For a company that wasn't party to last year's E3 Media & Business Summit, Activision Blizzard made its fair share of news. Just before the show, CEO Bobby Kotick signaled his interest in creating a "viable alternative" to Apple's iTunes, saying, "If you're downloading a song to play on your Guitar Hero, there's no reason why you can't download the performance also." The move would be made all the more easy thanks to Activision's new parent company, Vivendi SA, which owns the world's largest record label, Universal Music Group.
The idea of selling a song alongside its playable counterpart has apparently also occurred to Activision's archrival in the rhythm game genre, Harmonix. As reported by Ars Technica, Harmonix cofounder Alex Rigopulos expressed optimism toward the possibility during a session at this year's Consumer Electronics Show.
"People want to buy recorded music," said Rigopulos. "I think it does make a lot of sense to find ways to offer up the game level along with a recorded version of the song as a single offering." Rigopulos reportedly went on to say that any move along these lines would "change the tenor" of the company's dealings with record labels, but he noted that Harmonix is open to distributing playable levels alongside an actual recording that can be listened to outside of the game.

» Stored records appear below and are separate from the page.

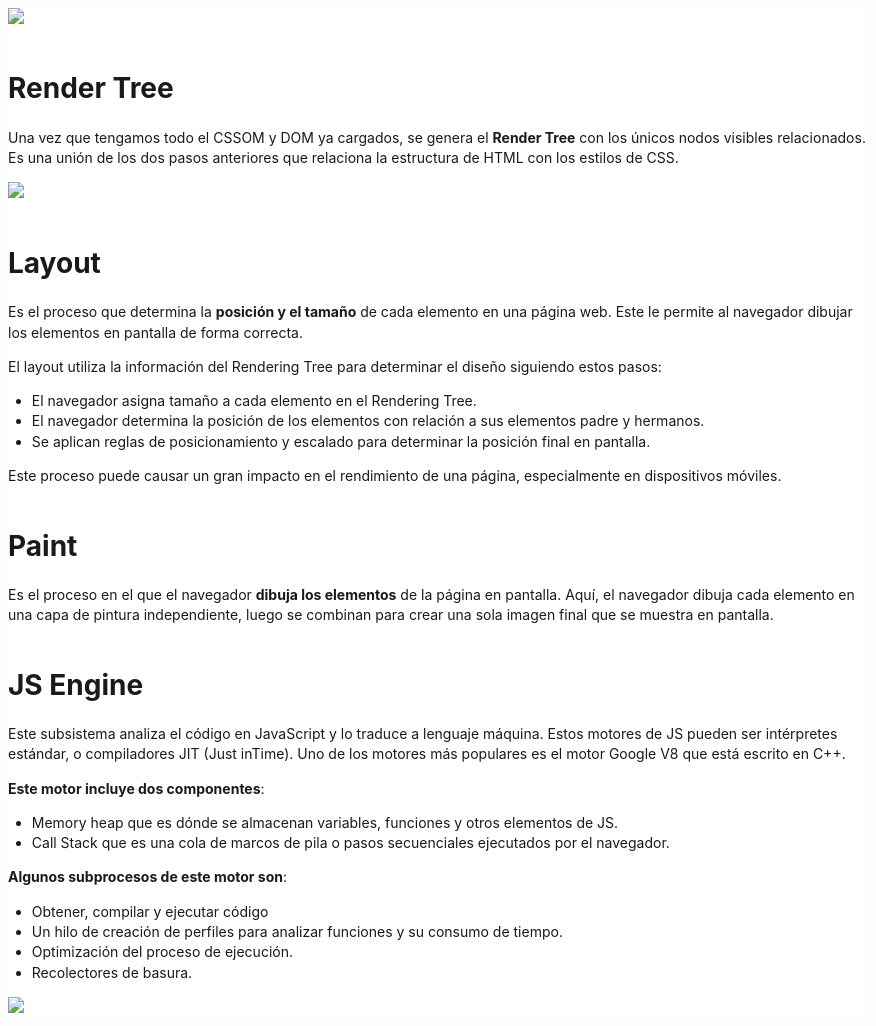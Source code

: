 ![](https://www.lambdatest.com/blog/wp-content/uploads/2023/03/image26-17.png)

# Render Tree
Una vez que tengamos todo el CSSOM y DOM ya cargados, se genera el **Render Tree** con los únicos nodos visibles relacionados. Es una unión de los dos pasos anteriores que relaciona la estructura de HTML con los estilos de CSS.

![](https://www.lambdatest.com/blog/wp-content/uploads/2023/03/image26-17.png)

# Layout
Es el proceso que determina la **posición y el tamaño** de cada elemento en una página web. Este le permite al navegador dibujar los elementos en pantalla de forma correcta.

El layout utiliza la información del Rendering Tree para determinar el diseño siguiendo estos pasos:

* El navegador asigna tamaño a cada elemento en el Rendering Tree.
* El navegador determina la posición de los elementos con relación a sus elementos padre y hermanos.
* Se aplican reglas de posicionamiento y escalado para determinar la posición final en pantalla.

Este proceso puede causar un gran impacto en el rendimiento de una página, especialmente en dispositivos móviles.

# Paint
Es el proceso en el que el navegador **dibuja los elementos** de la página en pantalla. Aquí, el navegador dibuja cada elemento en una capa de pintura independiente, luego se combinan para crear una sola imagen final que se muestra en pantalla.

# JS Engine
Este subsistema analiza el código en JavaScript y lo traduce a lenguaje máquina. Estos motores de JS pueden ser intérpretes estándar, o compiladores JIT (Just inTime). Uno de los motores más populares es el motor Google V8 que está escrito en C++.

**Este motor incluye dos componentes**:
* Memory heap que es dónde se almacenan variables, funciones y otros elementos de JS.
* Call Stack que es una cola de marcos de pila o pasos secuenciales ejecutados por el navegador.

**Algunos subprocesos de este motor son**:
* Obtener, compilar y ejecutar código
* Un hilo de creación de perfiles para analizar funciones y su consumo de tiempo.
* Optimización del proceso de ejecución.
* Recolectores de basura.

![](https://miro.medium.com/v2/resize:fit:1100/format:webp/0*HORXUXQGF32LxnaL.png)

While tech giants Microsoft and Sony were reluctant to use the CES stage for gaming-related announcements, Rigopulos has been vocal about his company's direction in the coming months and years. Yesterday, the exec said that Harmonix would be giving its Rock Band franchise a year off so as to devote its full attention to the upcoming Beatles game, due this fall. Harmonix does, however, intend to continue its weekly releases of new downloadable song packs.